═════ STORED DATA ═════
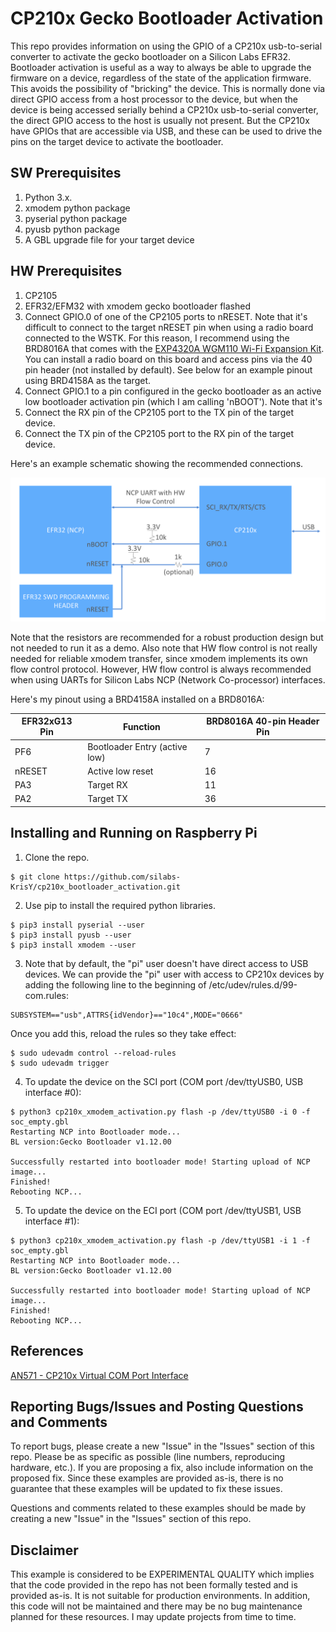 # CP210x Gecko Bootloader Activation

This repo provides information on using the GPIO of a CP210x usb-to-serial converter to activate the gecko bootloader on a Silicon Labs EFR32. Bootloader activation is useful as a way to always be able to upgrade the firmware on a device, regardless of the state of the application firmware. This avoids the possibility of "bricking" the device. This is normally done via direct GPIO access from a host processor to the device, but when the device is being accessed serially behind a CP210x usb-to-serial converter, the direct GPIO access to the host is usually not present. But the CP210x have GPIOs that are accessible via USB, and these can be used to drive the pins on the target device to activate the bootloader.

## SW Prerequisites

1. Python 3.x.
2. xmodem python package
3. pyserial python package
4. pyusb python package
5. A GBL upgrade file for your target device

## HW Prerequisites
1. CP2105
2. EFR32/EFM32 with xmodem gecko bootloader flashed
3. Connect GPIO.0 of one of the CP2105 ports to nRESET. Note that it's difficult to connect to the target nRESET pin when using a radio board connected to the WSTK. For this reason, I recommend using the BRD8016A that comes with the [EXP4320A WGM110 Wi-Fi Expansion Kit](https://www.silabs.com/documents/public/user-guides/ug291-exp4320a-user-guide.pdf). You can install a radio board on this board and access pins via the 40 pin header (not installed by default). See below for an example pinout using BRD4158A as the target.
4. Connect GPIO.1 to a pin configured in the gecko bootloader as an active low bootloader activation pin (which I am calling 'nBOOT'). Note that it's
5. Connect the RX pin of the CP2105 port to the TX pin of the target device.
6. Connect the TX pin of the CP2105 port to the RX pin of the target device.

Here's an example schematic showing the recommended connections.

![schematic showing CP2105 with recommended bootloader activation connections](images/cp210x_bootloader_activation_hw_block_diagram.png)

Note that the resistors are recommended for a robust production design but not needed to run it as a demo. Also note that HW flow control is not really needed for reliable xmodem transfer, since xmodem implements its own flow control protocol. However, HW flow control is always recommended when using UARTs for Silicon Labs NCP (Network Co-processor) interfaces.

Here's my pinout using a BRD4158A installed on a BRD8016A:

| EFR32xG13 Pin | Function                          | BRD8016A 40-pin Header Pin  |
| ------------- | --------------------------------- | --------------------------  |
| PF6           | Bootloader Entry (active low)     | 7                           |
| nRESET        | Active low reset                  | 16                          |
| PA3           | Target RX                         | 11                          |
| PA2           | Target TX                         | 36                          |

## Installing and Running on Raspberry Pi

1. Clone the repo.

```
$ git clone https://github.com/silabs-KrisY/cp210x_bootloader_activation.git
```

2. Use pip to install the required python libraries.

```
$ pip3 install pyserial --user
$ pip3 install pyusb --user
$ pip3 install xmodem --user
```

3. Note that by default, the "pi" user doesn't have direct access to USB devices. We can provide the "pi" user with access to CP210x devices
by adding the following line to the beginning of /etc/udev/rules.d/99-com.rules:
```
SUBSYSTEM=="usb",ATTRS{idVendor}=="10c4",MODE="0666"
```
  Once you add this, reload the rules so they take effect:
```
$ sudo udevadm control --reload-rules
$ sudo udevadm trigger
```

4. To update the device on the SCI port (COM port /dev/ttyUSB0, USB interface \#0):
```
$ python3 cp210x_xmodem_activation.py flash -p /dev/ttyUSB0 -i 0 -f soc_empty.gbl
Restarting NCP into Bootloader mode...
BL version:Gecko Bootloader v1.12.00

Successfully restarted into bootloader mode! Starting upload of NCP image...
Finished!
Rebooting NCP...
```

5. To update the device on the ECI port (COM port /dev/ttyUSB1, USB interface \#1):
```
$ python3 cp210x_xmodem_activation.py flash -p /dev/ttyUSB1 -i 1 -f soc_empty.gbl
Restarting NCP into Bootloader mode...
BL version:Gecko Bootloader v1.12.00

Successfully restarted into bootloader mode! Starting upload of NCP image...
Finished!
Rebooting NCP...
```

## References
[AN571 - CP210x Virtual COM Port Interface](https://www.silabs.com/documents/public/application-notes/AN571.pdf)


## Reporting Bugs/Issues and Posting Questions and Comments

To report bugs, please create a new "Issue" in the "Issues" section of this repo. Please be as specific as possible (line numbers, reproducing hardware, etc.). If you are proposing a fix, also include information on the proposed fix. Since these examples are provided as-is, there is no guarantee that these examples will be updated to fix these issues.

Questions and comments related to these examples should be made by creating a new "Issue" in the "Issues" section of this repo.

## Disclaimer

This example is considered to be EXPERIMENTAL QUALITY which implies that the code provided in the repo has not been formally tested and is provided as-is.  It is not suitable for production environments.  In addition, this code will not be maintained and there may be no bug maintenance planned for these resources. I may update projects from time to time.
═════
The response must contain each line above that holds the string "rules".

## TASK ANSWER:
by adding the following line to the beginning of /etc/udev/rules.d/99-com.rules:
  Once you add this, reload the rules so they take effect:
$ sudo udevadm control --reload-rules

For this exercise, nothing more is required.